### [What you need to do]
What the response needs is every record, repeated verbatim, and no images.

Data extracted from a collection:
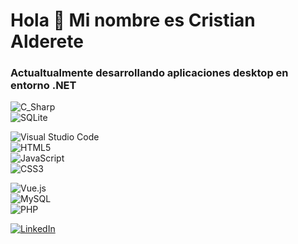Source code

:# Hola 👋 Mi nombre es Cristian Alderete
### Actualtualmente desarrollando aplicaciones desktop en entorno .NET
<!--
**catastones/catastones** is a ✨ _special_ ✨ repository because its `README.md` (this file) appears on your GitHub profile.

Here are some ideas to get you started:

- 🔭 I’m currently working on ...
- 🌱 I’m currently learning ...
- 👯 I’m looking to collaborate on ...
- 🤔 I’m looking for help with ...
- 💬 Ask me about ...
- 📫 How to reach me: ...
- 😄 Pronouns: ...
- ⚡ Fun fact: ...
-->

![C_Sharp](https://img.shields.io/badge/C_Sharp-239120?style=for-the-badge&logo=Sharp&logoColor=white&labelColor=101010)</br>
![SQLite](https://img.shields.io/badge/SQLite-003B57?style=for-the-badge&logo=SQLite&logoColor=white&labelColor=101010)</br>

![Visual Studio Code](https://img.shields.io/badge/Visual_Studio_Code-007ACC?style=for-the-badge&logo=visualstudiocode&logoColor=white&labelColor=101010)</br>
![HTML5](https://img.shields.io/badge/HTML5-E34F26?style=for-the-badge&logo=HTML5&logoColor=white&labelColor=101010)</br>
![JavaScript](https://img.shields.io/badge/JavaScript-F7DF1E?style=for-the-badge&logo=JavaScript&logoColor=white&labelColor=101010)</br>
![CSS3](https://img.shields.io/badge/CSS3-1572B6?style=for-the-badge&logo=CSS3&logoColor=white&labelColor=101010)</br>

![Vue.js](https://img.shields.io/badge/Vue.js-4FC08D?style=for-the-badge&logo=Vuetify&logoColor=white&labelColor=101010)</br>
![MySQL](https://img.shields.io/badge/MySQL-4479A1?style=for-the-badge&logo=MySQL&logoColor=white&labelColor=101010)</br>
![PHP](https://img.shields.io/badge/PHP-777BB4?style=for-the-badge&logo=PHP&logoColor=white&labelColor=101010)</br>




[![LinkedIn](https://img.shields.io/badge/LinkedIn-Cristian_Alderete-0077B5?style=for-the-badge&logo=linkedin&logoColor=white&labelColor=101010)](https://linkedin.com/in/cristian-david-alderete-23617521)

### [Response area]
Source code

:# Hola 👋 Mi nombre es Cristian Alderete
### Actualtualmente desarrollando aplicaciones desktop en entorno .NET
<!--
**catastones/catastones** is a ✨ _special_ ✨ repository because its `README.md` (this file) appears on your GitHub profile.

Here are some ideas to get you started:

- 🔭 I’m currently working on ...
- 🌱 I’m currently learning ...
- 👯 I’m looking to collaborate on ...
- 🤔 I’m looking for help with ...
- 💬 Ask me about ...
- 📫 How to reach me: ...
- 😄 Pronouns: ...
- ⚡ Fun fact: ...
-->

![C_Sharp](https://img.shields.io/badge/C_Sharp-239120?style=for-the-badge&logo=Sharp&logoColor=white&labelColor=101010)</br>
![SQLite](https://img.shields.io/badge/SQLite-003B57?style=for-the-badge&logo=SQLite&logoColor=white&labelColor=101010)</br>

![Visual Studio Code](https://img.shields.io/badge/Visual_Studio_Code-007ACC?style=for-the-badge&logo=visualstudiocode&logoColor=white&labelColor=101010)</br>
![HTML5](https://img.shields.io/badge/HTML5-E34F26?style=for-the-badge&logo=HTML5&logoColor=white&labelColor=101010)</br>
![JavaScript](https://img.shields.io/badge/JavaScript-F7DF1E?style=for-the-badge&logo=JavaScript&logoColor=white&labelColor=101010)</br>
![CSS3](https://img.shields.io/badge/CSS3-1572B6?style=for-the-badge&logo=CSS3&logoColor=white&labelColor=101010)</br>

![Vue.js](https://img.shields.io/badge/Vue.js-4FC08D?style=for-the-badge&logo=Vuetify&logoColor=white&labelColor=101010)</br>
![MySQL](https://img.shields.io/badge/MySQL-4479A1?style=for-the-badge&logo=MySQL&logoColor=white&labelColor=101010)</br>
![PHP](https://img.shields.io/badge/PHP-777BB4?style=for-the-badge&logo=PHP&logoColor=white&labelColor=101010)</br>




[![LinkedIn](https://img.shields.io/badge/LinkedIn-Cristian_Alderete-0077B5?style=for-the-badge&logo=linkedin&logoColor=white&labelColor=101010)](https://linkedin.com/in/cristian-david-alderete-23617521)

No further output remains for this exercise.